◆ Extracted records ◆
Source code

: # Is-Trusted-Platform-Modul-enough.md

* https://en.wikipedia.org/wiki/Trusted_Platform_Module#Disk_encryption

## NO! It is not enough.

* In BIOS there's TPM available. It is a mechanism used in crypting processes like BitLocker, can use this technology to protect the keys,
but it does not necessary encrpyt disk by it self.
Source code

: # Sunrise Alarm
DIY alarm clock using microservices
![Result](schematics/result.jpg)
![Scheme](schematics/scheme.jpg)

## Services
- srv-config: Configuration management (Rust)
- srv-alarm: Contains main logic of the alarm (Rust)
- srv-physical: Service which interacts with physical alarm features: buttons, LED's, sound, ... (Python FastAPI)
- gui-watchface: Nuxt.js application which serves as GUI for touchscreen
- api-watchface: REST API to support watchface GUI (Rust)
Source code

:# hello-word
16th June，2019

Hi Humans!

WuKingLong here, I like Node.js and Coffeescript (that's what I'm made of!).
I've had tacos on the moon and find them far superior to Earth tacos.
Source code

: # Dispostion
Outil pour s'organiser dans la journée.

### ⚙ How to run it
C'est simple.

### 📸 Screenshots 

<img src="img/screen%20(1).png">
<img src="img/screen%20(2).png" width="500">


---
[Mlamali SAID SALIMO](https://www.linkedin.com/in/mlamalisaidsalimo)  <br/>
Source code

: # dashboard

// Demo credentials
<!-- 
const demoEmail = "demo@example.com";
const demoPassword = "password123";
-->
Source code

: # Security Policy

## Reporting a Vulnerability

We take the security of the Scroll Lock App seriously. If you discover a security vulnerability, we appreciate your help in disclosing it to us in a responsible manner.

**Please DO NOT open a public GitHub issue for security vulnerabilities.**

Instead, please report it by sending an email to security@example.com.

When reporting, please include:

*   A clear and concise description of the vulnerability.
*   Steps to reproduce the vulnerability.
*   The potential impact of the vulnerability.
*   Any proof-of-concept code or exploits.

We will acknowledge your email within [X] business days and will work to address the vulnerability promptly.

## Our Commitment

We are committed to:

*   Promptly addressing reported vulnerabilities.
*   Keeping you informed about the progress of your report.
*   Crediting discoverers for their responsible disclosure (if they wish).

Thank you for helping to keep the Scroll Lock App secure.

◆ Task item ◆
Print nothing but the lines from the line with "of your report." to the last line of the records above. Both of those lines count.

◆ Response to this task ◆
*   Keeping you informed about the progress of your report.
*   Crediting discoverers for their responsible disclosure (if they wish).

Thank you for helping to keep the Scroll Lock App secure.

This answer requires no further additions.